For Part 2 and Part 3 Click here

Manufacturing For Chemical Engineers

Chemical Engineers view of manufacturing isn’t manufacturing by machining or assembly but process-based manufacturing of food, medicine, chemicals, consumer good and many others. The manufacturing process type will depend on the product and the quantity of product being produced, if the product is being mass-produced or if the product is bespoke (product variety) this will lead to different types of manufacturing process.

Process choice and type is extremely important for companies to remain competitive in the marketplace and having the correct type of process can be vital for a company and be part of its contingency weaponry, resulting in the company being more efficient in the production of their products and be more flexible to the everchanging consumer demands (Baraliu, 2014). At the same time, the wrong type of process configuration can weaken a company and reduce the company’s capability in the marketplace by not being able finically viable if the process has been altered, due to increases in production or a new product being manufactured.

Categories of Product

Products can be split into 3 main categories; special products, standard products and mass products.

  • Special Products: These are products that have a small number being produced and have a high product variety so the product will be tailored towards the client’s preferences. Examples are yachts, specialist tools and design and control of process control systems.
  • Standard Products: These are products that are produced in fairly large numbers but still have exclusivity and have product variety within constraints. Examples are high-quality furniture and oil tankers.
  • Mass Products: These are mass-produced products that are produced in extremely large numbers and have dedicated automated equipment and are for the masses with little or no variety. Examples are domestic appliances and cars.

 

Figure 1: Categories of product graph.

Manufacturing Process Types

There are 5 main process types that chemical engineers must be familiar with, what must be understood is that the manufacturing types can overlap, and two manufacturing types can be used for one project (Figure 2).

  1. Project Process

Project processes are for the manufacturing of products that are too large or too difficult to move after completion such as a yacht, a dam, buildings, bridges and tunnels. Project processes involve resources (people, materials etc.) that are brought to a site and then when the product is completed or the task that they are used for has been completed the resources move on.

  1. Jobbing Process

Jobbing process is for the manufacturing of special products such as formula one cars. Jobbing processes involve skilled individuals or small teams that do all the work involved with the product.

  1. Batch Process

The batch process produces standard repeat products that are produced in volumes that justify the capital investment. Examples of batch process products are packaging and plastic bottle, with the process being broken down in different operations and stages, and the process is made ready or set up and the desired quantity of product is produced.

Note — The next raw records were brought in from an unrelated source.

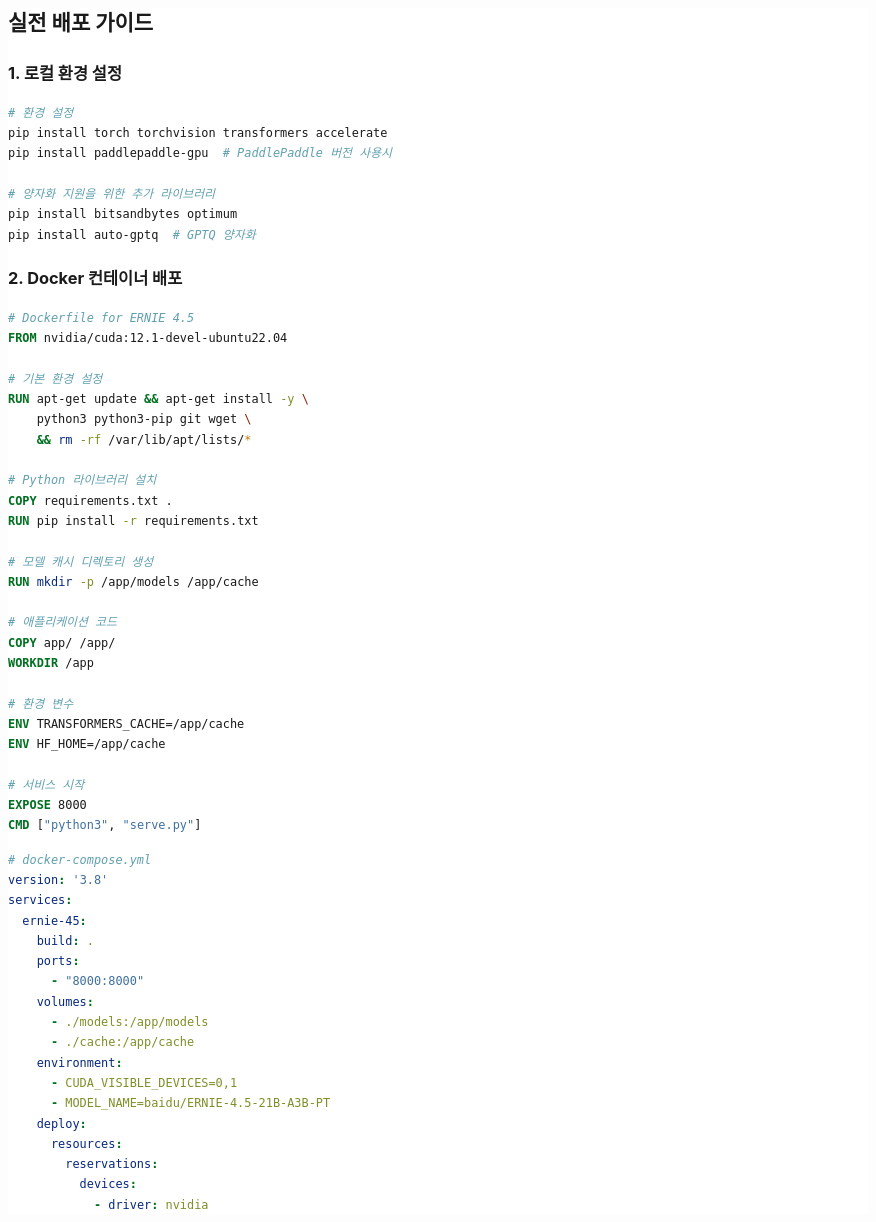 ## 실전 배포 가이드

### 1. 로컬 환경 설정

```bash
# 환경 설정
pip install torch torchvision transformers accelerate
pip install paddlepaddle-gpu  # PaddlePaddle 버전 사용시

# 양자화 지원을 위한 추가 라이브러리
pip install bitsandbytes optimum
pip install auto-gptq  # GPTQ 양자화
```

### 2. Docker 컨테이너 배포

```dockerfile
# Dockerfile for ERNIE 4.5
FROM nvidia/cuda:12.1-devel-ubuntu22.04

# 기본 환경 설정
RUN apt-get update && apt-get install -y \
    python3 python3-pip git wget \
    && rm -rf /var/lib/apt/lists/*

# Python 라이브러리 설치
COPY requirements.txt .
RUN pip install -r requirements.txt

# 모델 캐시 디렉토리 생성
RUN mkdir -p /app/models /app/cache

# 애플리케이션 코드
COPY app/ /app/
WORKDIR /app

# 환경 변수
ENV TRANSFORMERS_CACHE=/app/cache
ENV HF_HOME=/app/cache

# 서비스 시작
EXPOSE 8000
CMD ["python3", "serve.py"]
```

```yaml
# docker-compose.yml
version: '3.8'
services:
  ernie-45:
    build: .
    ports:
      - "8000:8000"
    volumes:
      - ./models:/app/models
      - ./cache:/app/cache
    environment:
      - CUDA_VISIBLE_DEVICES=0,1
      - MODEL_NAME=baidu/ERNIE-4.5-21B-A3B-PT
    deploy:
      resources:
        reservations:
          devices:
            - driver: nvidia
```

  1. Line (Flow/Mass) Process

Line process is a standard mass production process of high repeatability, high volumes and incorporating product variety within constraints, examples are cars and domestic appliances, with the process being separated into different operations that all items within the process must pass through such as a production line, where everything is treated the same so the line doesn’t have to stop and produce more products but it limited by the original constraints of the size of the production line and will require significant investment to increase.

  1. Continuous Process

A continuous process is a standard with extremely high-volume production and little product variety, an example is an oil refinery. For continuous processes, the materials go through several automated stages that are kept running for as long as possible as stopping the process will cost a lot of money.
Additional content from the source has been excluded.